Choosing to travel their own road Wednesday, July natural gas futures dismissed August crude’s near $1.00 decline and settled 3.2 cents lower at $7.442. Trading was relatively quiet as the prompt month kept within a thin range from $7.39 to $7.53 and traders noted that there did not seem to be any motivation in either direction.
On the petroleum side, crude racked up its second straight day of significant losses. On Wednesday, the Department of Energy said that weekly data showed a decline in overall crude stocks of 1.6 million barrels, paring stocks to 327.4 million barrels. Despite the fact that the draw was within industry expectations, August crude dropped 95 cents on the day to close at $58.09/bbl.
“The natural gas futures complex was dead in the water Wednesday,” said Ed Kennedy of Commercial Brokerage Corp. in Miami. “Even the movement in crude isn’t affecting it right now. This market isn’t going to do anything until we see [Thursday’s storage] number. In addition, some forecasters have started calling for hot temperatures moving into the central part of the country and moving east, starting on Monday. One would assume that gas is going to stay firm.”
Kennedy said he would advise his clients to initiate an “options strangle,” where you would buy an out-of-the-money put and an out-of-the-money call. “You would buy an $8.50 call and a $6.50 put right now in September or October options to take advantage of the time value and the hurricane season,” Kennedy said. “You would be essentially betting on the implied volatility going up. At about 40% right now, the implied volatility is relatively low. If the implied volatility increases, its premiums will increase and you can sell the options for a profit.”
IFR Energy Services’ Tim Evans said that with the $7.39 low on Wednesday, the natural gas futures complex has entered what could be a very interesting decision area. While saying the situation is not “as stark as bounce or die,” Evans said, “Wednesday’s decline “left the market looking a little vulnerable, despite the fact that it held up well in light of the $1.00 drop in crude.”
Evans said because trading on Wednesday was “light, within a narrow range and closed slightly below where it opened,” the market could really pivot either way. “It wasn’t like we were working all that hard in whatever we were doing Wednesday.”
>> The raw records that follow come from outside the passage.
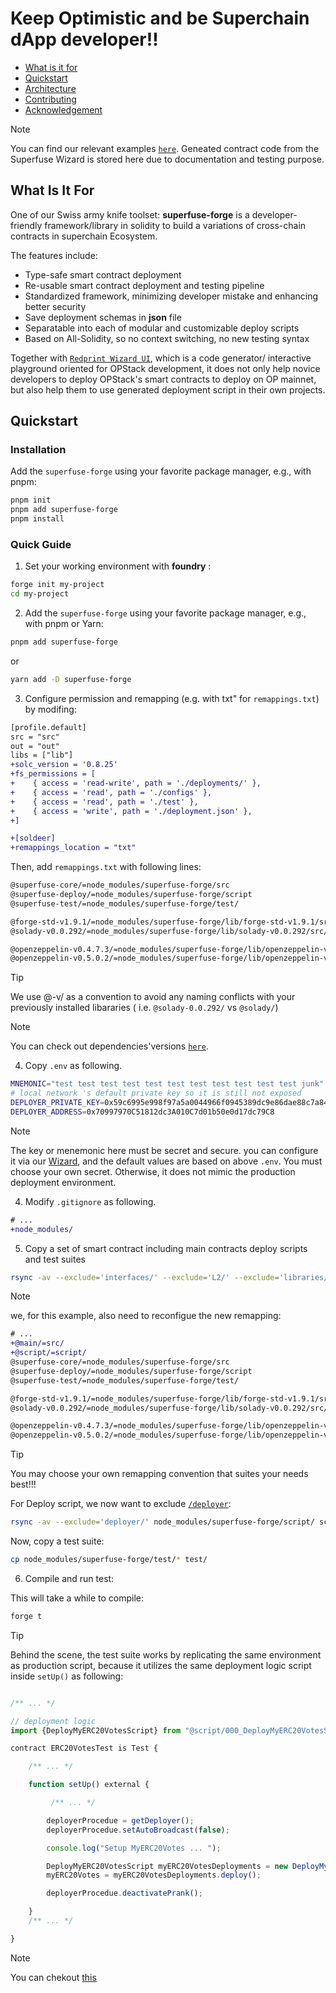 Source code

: <h1>Keep Optimistic and be Superchain dApp developer!! </h1>

- [What is it for](#what-is-it-for)
- [Quickstart](#quickstart)
- [Architecture](#architecture)
- [Contributing](#contributing)
- [Acknowledgement](#acknowledgement)

>[!NOTE]
> You can find our relevant examples [`here`](https://github.com/Ratimon/superfuse-contracts-examples). Geneated contract code from the Superfuse Wizard is stored here due to documentation and testing purpose.

## What Is It For

One of our Swiss army knife toolset: **superfuse-forge** is a developer-friendly framework/library in solidity to build a variations of cross-chain contracts in superchain Ecosystem.

The features include:

- Type-safe smart contract deployment
- Re-usable  smart contract deployment and testing pipeline
- Standardized framework, minimizing developer mistake and enhancing better security
- Save deployment schemas in **json** file
- Separatable into each of modular and customizable deploy scripts
- Based on All-Solidity, so no context switching, no new testing syntax

Together with [`Redprint Wizard UI`](https://github.com/Ratimon/redprint-wizard), which is a code generator/ interactive playground oriented for OPStack development, it does not only help novice developers to deploy OPStack's smart contracts to deploy on OP mainnet, but also help them to use generated deployment script in their own projects.

## Quickstart

### Installation

Add the `superfuse-forge` using your favorite package manager, e.g., with pnpm:

```bash
pnpm init
pnpm add superfuse-forge
pnpm install
``` 

### Quick Guide

1. Set your working environment with **foundry** : 

```bash
forge init my-project
cd my-project
``` 

2.  Add the `superfuse-forge` using your favorite package manager, e.g., with pnpm or Yarn:

```sh
pnpm add superfuse-forge
```
or
```sh
yarn add -D superfuse-forge
```

3. Configure permission and remapping (e.g. with txt" for `remappings.txt`) by modifing:

```diff
[profile.default]
src = "src"
out = "out"
libs = ["lib"]
+solc_version = '0.8.25'
+fs_permissions = [
+    { access = 'read-write', path = './deployments/' },
+    { access = 'read', path = './configs' },
+    { access = 'read', path = './test' },
+    { access = 'write', path = './deployment.json' },
+]

+[soldeer]
+remappings_location = "txt"
```

Then, add `remappings.txt` with following lines:

```txt
@superfuse-core/=node_modules/superfuse-forge/src
@superfuse-deploy/=node_modules/superfuse-forge/script
@superfuse-test/=node_modules/superfuse-forge/test/

@forge-std-v1.9.1/=node_modules/superfuse-forge/lib/forge-std-v1.9.1/src/
@solady-v0.0.292/=node_modules/superfuse-forge/lib/solady-v0.0.292/src/

@openzeppelin-v0.4.7.3/=node_modules/superfuse-forge/lib/openzeppelin-v0.4.7.3/contracts/
@openzeppelin-v0.5.0.2/=node_modules/superfuse-forge/lib/openzeppelin-v0.5.0.2/contracts/
```

>[!TIP]
> We use @<Lib>-v<Lib-Version>/ as a convention to avoid any naming conflicts with your previously installed libararies ( i.e. `@solady-0.0.292/` vs `@solady/`)

>[!NOTE]
>  You can check out dependencies'versions [`here`](https://github.com/Ratimon/superfuse-forge/blob/main/package.json#L31).


4. Copy `.env` as following.

```sh
MNEMONIC="test test test test test test test test test test test junk"
# local network 's default private key so it is still not exposed
DEPLOYER_PRIVATE_KEY=0x59c6995e998f97a5a0044966f0945389dc9e86dae88c7a8412f4603b6b78690d
DEPLOYER_ADDRESS=0x70997970C51812dc3A010C7d01b50e0d17dc79C8
```

>[!NOTE]
>  The key or menemonic here must be secret and secure. you can configure it via our [Wizard](https://superfuse.ninja/), and the default values are based on above `.env`. You must choose your own secret. Otherwise, it does not mimic the production deployment environment.

4. Modify  `.gitignore` as following.

```diff
# ...
+node_modules/
```

5. Copy a set of smart contract including main contracts deploy scripts and test suites 

```sh
rsync -av --exclude='interfaces/' --exclude='L2/' --exclude='libraries/' node_modules/superfuse-forge/src/ src/
```

>[!NOTE]
>  we, for this example, also need to reconfigue the new remapping:

```diff
# ...
+@main/=src/
+@script/=script/
@superfuse-core/=node_modules/superfuse-forge/src
@superfuse-deploy/=node_modules/superfuse-forge/script
@superfuse-test/=node_modules/superfuse-forge/test/

@forge-std-v1.9.1/=node_modules/superfuse-forge/lib/forge-std-v1.9.1/src/
@solady-v0.0.292/=node_modules/superfuse-forge/lib/solady-v0.0.292/src/

@openzeppelin-v0.4.7.3/=node_modules/superfuse-forge/lib/openzeppelin-v0.4.7.3/contracts/
@openzeppelin-v0.5.0.2/=node_modules/superfuse-forge/lib/openzeppelin-v0.5.0.2/contracts/
```

>[!TIP]
> You may choose your own remapping convention that suites your needs best!!!

For Deploy script, we now want to exclude [`/deployer`](./script/deployer/):

```sh
rsync -av --exclude='deployer/' node_modules/superfuse-forge/script/ script/
```

Now, copy a test suite:

```sh
cp node_modules/superfuse-forge/test/* test/
```

6. Compile and run test:

This will take a while to compile:
```sh
forge t
```

>[!TIP]
>Behind the scene, the test suite works by replicating the same environment as production script, because it utilizes the same deployment logic script inside `setUp()` as following:

```ts

/** ... */

// deployment logic
import {DeployMyERC20VotesScript} from "@script/000_DeployMyERC20VotesScript.s.sol";

contract ERC20VotesTest is Test {

    /** ... */

    function setUp() external {

         /** ... */

        deployerProcedue = getDeployer();
        deployerProcedue.setAutoBroadcast(false);

        console.log("Setup MyERC20Votes ... ");

        DeployMyERC20VotesScript myERC20VotesDeployments = new DeployMyERC20VotesScript();
        myERC20Votes = myERC20VotesDeployments.deploy();

        deployerProcedue.deactivatePrank();

    }
    /** ... */

}
```

>[!NOTE]
> You can chekout [this](https://github.com/Ratimon/redprint-forge/blob/main/script/example/000_DeployMyERC20VotesScript.s.sol)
Market technicians are more concerned with price movements alone and anticipate that the recent rocket-like trajectory of the natural gas futures will at least momentarily come to a halt. “I expect the July contract to undergo something on the order of a 50% retracement of the recent advance,” said Craig Coberly, an analyst with GSC Energy in Atlanta.
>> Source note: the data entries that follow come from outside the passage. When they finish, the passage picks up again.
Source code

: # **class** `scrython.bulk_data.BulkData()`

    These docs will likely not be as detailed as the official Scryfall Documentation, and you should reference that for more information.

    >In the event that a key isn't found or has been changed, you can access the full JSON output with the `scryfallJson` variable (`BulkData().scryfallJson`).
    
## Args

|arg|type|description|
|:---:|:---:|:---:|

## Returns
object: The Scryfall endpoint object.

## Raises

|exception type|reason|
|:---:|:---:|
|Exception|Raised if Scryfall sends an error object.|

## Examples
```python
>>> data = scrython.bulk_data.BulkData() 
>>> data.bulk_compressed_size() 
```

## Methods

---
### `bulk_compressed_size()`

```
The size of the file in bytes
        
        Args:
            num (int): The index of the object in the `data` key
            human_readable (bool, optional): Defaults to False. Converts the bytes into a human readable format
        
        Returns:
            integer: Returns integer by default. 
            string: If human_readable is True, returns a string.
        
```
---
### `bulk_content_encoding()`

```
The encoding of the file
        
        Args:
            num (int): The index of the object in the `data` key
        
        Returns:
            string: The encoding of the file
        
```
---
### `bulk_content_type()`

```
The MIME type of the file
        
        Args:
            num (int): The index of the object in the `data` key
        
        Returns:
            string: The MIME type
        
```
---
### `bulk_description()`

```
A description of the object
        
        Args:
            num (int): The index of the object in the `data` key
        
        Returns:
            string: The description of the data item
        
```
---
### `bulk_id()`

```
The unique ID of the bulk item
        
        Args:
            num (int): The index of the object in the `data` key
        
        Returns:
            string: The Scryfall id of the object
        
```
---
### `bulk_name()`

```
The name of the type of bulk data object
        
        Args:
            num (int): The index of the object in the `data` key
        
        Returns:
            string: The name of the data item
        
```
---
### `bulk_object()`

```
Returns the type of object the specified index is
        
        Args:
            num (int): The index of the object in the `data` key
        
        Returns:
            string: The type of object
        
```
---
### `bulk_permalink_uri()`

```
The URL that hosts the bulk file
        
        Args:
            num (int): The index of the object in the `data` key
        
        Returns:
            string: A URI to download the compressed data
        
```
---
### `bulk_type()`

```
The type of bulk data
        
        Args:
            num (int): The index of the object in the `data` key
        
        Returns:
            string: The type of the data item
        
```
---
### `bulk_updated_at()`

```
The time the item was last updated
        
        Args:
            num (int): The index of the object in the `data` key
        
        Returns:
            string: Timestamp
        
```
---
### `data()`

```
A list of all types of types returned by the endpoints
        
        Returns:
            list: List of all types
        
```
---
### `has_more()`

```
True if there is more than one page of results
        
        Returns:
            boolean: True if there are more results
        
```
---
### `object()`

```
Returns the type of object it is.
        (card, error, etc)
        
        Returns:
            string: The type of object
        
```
Retracement or retracement analysis is one of a broad family of analytical techniques such as the Dow theory, Elliot Wave, Fibonacci, and others that rely on the matching of observed price trends with predetermined cycles which adherents claim can be used for market timing and price projection.
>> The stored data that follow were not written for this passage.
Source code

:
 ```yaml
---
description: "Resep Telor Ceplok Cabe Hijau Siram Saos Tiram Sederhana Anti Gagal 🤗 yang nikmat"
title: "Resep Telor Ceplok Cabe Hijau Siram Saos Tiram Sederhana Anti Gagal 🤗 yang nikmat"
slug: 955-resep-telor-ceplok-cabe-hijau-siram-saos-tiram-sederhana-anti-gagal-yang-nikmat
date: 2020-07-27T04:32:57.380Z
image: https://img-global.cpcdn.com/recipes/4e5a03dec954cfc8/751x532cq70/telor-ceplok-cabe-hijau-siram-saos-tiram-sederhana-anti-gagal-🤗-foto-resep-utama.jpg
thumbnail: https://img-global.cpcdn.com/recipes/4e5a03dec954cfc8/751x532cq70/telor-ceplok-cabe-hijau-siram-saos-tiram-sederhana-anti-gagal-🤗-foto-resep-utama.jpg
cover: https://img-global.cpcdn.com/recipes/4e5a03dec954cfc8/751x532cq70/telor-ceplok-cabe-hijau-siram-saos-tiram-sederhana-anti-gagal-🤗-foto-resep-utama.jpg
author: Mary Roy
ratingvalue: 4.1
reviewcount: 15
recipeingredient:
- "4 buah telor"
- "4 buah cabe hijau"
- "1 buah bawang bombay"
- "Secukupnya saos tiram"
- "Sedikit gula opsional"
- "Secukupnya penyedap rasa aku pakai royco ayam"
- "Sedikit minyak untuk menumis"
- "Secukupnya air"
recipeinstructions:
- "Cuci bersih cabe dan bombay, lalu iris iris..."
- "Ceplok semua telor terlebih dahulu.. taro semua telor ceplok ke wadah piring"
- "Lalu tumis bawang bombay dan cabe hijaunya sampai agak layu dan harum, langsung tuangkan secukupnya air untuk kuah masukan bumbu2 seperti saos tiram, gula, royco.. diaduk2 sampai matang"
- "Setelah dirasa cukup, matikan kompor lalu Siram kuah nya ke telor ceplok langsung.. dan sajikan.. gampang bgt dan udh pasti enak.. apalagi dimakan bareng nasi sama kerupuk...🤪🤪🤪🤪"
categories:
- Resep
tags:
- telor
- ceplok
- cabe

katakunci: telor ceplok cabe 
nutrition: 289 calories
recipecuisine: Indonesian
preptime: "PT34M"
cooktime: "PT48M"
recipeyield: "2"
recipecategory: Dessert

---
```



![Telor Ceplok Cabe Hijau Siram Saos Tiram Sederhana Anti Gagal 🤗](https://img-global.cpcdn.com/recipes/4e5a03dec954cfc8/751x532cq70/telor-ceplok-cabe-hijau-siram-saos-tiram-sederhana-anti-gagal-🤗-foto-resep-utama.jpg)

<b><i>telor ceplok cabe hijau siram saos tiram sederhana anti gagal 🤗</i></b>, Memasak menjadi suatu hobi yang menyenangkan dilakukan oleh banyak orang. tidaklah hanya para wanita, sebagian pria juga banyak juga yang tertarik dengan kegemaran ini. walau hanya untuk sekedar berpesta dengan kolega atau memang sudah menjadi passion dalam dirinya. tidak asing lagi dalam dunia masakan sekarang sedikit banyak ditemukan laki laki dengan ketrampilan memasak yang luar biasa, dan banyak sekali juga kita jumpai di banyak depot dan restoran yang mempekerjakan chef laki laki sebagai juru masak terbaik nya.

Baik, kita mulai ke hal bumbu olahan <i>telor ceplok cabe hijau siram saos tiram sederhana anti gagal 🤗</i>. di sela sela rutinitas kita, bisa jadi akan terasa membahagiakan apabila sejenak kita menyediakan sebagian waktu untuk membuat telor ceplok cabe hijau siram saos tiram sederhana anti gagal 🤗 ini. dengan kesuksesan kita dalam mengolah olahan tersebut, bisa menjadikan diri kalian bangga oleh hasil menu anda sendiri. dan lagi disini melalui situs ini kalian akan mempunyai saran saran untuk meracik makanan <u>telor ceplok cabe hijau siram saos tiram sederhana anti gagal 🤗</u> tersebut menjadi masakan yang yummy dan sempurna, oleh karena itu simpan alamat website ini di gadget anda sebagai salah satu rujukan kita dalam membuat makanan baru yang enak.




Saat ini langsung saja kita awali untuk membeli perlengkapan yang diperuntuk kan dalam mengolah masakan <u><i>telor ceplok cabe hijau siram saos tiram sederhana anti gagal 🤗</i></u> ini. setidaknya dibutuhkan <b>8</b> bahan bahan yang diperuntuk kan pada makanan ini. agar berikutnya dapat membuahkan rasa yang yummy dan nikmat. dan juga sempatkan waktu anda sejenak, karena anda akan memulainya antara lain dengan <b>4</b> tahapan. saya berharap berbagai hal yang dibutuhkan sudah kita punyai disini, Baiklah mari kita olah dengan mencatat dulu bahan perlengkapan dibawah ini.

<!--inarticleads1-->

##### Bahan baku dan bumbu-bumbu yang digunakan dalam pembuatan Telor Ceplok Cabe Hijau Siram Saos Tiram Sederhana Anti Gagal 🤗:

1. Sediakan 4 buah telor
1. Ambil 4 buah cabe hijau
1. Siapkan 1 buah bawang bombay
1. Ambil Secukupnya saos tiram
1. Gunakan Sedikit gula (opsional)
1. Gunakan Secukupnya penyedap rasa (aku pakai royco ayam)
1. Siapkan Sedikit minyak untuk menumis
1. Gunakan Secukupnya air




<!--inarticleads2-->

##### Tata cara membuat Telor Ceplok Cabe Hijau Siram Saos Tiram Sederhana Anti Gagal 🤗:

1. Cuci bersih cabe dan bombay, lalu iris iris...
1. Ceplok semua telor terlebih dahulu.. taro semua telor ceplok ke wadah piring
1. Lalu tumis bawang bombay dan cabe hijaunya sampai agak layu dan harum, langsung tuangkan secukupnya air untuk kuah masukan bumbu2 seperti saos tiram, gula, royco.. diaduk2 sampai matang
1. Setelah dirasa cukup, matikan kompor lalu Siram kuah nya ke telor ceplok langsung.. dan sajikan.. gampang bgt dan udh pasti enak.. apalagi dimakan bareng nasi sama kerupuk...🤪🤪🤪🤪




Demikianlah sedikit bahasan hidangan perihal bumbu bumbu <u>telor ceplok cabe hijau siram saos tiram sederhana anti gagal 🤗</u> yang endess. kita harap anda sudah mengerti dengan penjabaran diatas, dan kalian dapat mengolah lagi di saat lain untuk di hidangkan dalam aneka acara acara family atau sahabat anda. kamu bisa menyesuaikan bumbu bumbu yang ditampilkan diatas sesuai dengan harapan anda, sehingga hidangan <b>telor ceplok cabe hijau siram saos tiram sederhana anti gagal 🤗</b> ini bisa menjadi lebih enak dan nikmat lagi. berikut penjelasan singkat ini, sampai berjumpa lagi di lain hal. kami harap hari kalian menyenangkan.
Thus a 50% retracement of the recent advance of the July contract would comprise half of the move from the May 26 low of $6.13 to the June 20 high of $7.80 or 83 cents. If Coberly’s call on the retracement is correct, the July futures should trade down to $6.97. Other commonly utilized retracements are the 38% and 62% levels.
Looking towards the Energy Information Administration’s (EIA) natural gas storage report Thursday morning for the week ended June 17, Evans said he is looking for a 90 Bcf injection, although he knows the industry is looking for something lower. According to a Reuters survey of 18 industry players, a 75 Bcf injection is expected for the week. Coming in well below all other estimates, the ICAP-Nymex storage options auction on Wednesday revealed a consensus forecast of a 67.1 Bcf build.
The number reported by the EIA Thursday morning at 10:30 a.m. EDT will be compared to last year’s 86 Bcf build and a five-year average injection of 92 Bcf.